Work task ▸ Print exactly the lines that run from the first line of the material to the line containing "# Summoner Spells", both ends included, and skip the pictures.

Data for this task ▸
=-=-=-=-=
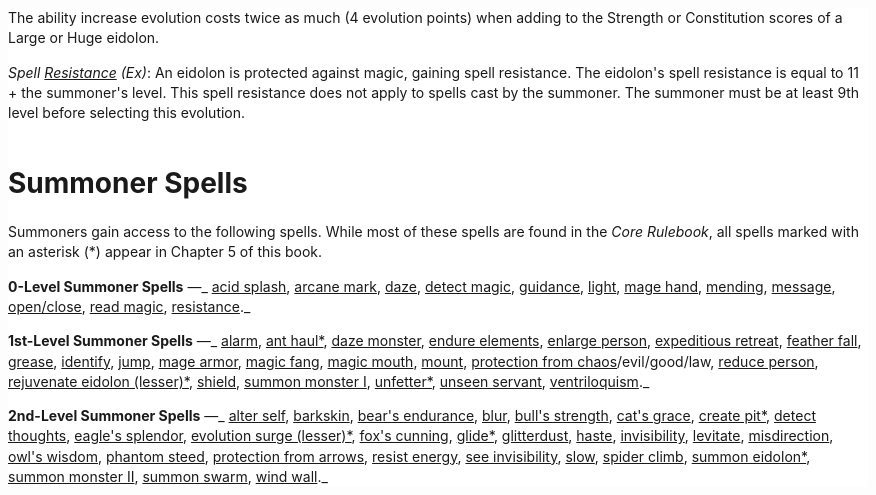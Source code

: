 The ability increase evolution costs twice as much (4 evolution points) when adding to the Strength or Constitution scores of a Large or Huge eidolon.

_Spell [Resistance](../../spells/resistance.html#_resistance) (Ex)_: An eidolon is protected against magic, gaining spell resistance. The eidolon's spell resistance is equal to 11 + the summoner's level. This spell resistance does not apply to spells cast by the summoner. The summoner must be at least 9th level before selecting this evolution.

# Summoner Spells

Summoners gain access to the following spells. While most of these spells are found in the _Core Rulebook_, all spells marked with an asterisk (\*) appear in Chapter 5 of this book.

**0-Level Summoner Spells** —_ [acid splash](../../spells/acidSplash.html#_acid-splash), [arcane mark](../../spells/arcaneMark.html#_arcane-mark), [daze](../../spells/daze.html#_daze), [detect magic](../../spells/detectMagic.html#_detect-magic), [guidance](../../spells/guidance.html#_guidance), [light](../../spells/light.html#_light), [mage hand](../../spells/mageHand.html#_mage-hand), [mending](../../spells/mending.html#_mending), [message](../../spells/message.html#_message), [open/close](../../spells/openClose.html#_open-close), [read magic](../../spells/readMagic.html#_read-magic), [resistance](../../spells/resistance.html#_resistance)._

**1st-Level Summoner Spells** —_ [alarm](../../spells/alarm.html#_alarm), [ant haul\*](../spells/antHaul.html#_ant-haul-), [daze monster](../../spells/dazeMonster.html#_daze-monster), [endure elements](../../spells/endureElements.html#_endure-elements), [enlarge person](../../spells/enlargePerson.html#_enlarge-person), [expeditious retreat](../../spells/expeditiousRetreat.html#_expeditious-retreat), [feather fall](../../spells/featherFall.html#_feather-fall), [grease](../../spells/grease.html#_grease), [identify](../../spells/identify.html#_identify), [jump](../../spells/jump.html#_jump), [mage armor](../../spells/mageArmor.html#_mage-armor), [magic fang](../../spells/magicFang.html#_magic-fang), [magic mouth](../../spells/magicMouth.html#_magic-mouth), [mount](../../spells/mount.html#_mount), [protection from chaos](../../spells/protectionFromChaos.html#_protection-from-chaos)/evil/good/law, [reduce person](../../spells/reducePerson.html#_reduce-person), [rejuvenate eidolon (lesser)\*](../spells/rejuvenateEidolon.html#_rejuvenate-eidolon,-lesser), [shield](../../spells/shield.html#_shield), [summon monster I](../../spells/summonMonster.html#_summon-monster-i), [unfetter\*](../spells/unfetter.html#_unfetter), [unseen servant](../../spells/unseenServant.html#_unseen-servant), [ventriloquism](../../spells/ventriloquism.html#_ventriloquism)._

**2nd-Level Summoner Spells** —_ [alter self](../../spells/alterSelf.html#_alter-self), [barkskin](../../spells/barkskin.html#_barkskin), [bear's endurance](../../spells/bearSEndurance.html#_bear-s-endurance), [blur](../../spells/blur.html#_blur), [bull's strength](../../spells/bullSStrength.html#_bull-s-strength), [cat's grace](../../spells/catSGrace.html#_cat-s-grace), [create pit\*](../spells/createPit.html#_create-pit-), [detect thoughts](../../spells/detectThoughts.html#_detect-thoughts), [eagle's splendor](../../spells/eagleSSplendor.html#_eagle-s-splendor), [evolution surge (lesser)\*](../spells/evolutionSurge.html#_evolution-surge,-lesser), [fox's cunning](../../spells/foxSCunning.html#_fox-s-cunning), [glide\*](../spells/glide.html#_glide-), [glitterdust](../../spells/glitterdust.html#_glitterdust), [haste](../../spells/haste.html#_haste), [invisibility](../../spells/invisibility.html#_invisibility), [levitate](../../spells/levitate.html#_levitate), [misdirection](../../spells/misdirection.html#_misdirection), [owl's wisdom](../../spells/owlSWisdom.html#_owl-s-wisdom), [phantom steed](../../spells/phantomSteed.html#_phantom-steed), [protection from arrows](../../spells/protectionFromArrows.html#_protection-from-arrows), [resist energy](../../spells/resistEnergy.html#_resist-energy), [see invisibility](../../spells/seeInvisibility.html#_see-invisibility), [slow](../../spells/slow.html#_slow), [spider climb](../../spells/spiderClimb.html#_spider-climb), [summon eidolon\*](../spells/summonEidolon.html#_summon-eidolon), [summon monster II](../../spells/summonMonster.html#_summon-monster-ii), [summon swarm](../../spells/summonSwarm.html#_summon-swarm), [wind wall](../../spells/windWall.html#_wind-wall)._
=-=-=-=-=
Problem solution ▸
Source code

: The ability increase evolution costs twice as much (4 evolution points) when adding to the Strength or Constitution scores of a Large or Huge eidolon.

_Spell [Resistance](../../spells/resistance.html#_resistance) (Ex)_: An eidolon is protected against magic, gaining spell resistance. The eidolon's spell resistance is equal to 11 + the summoner's level. This spell resistance does not apply to spells cast by the summoner. The summoner must be at least 9th level before selecting this evolution.

# Summoner Spells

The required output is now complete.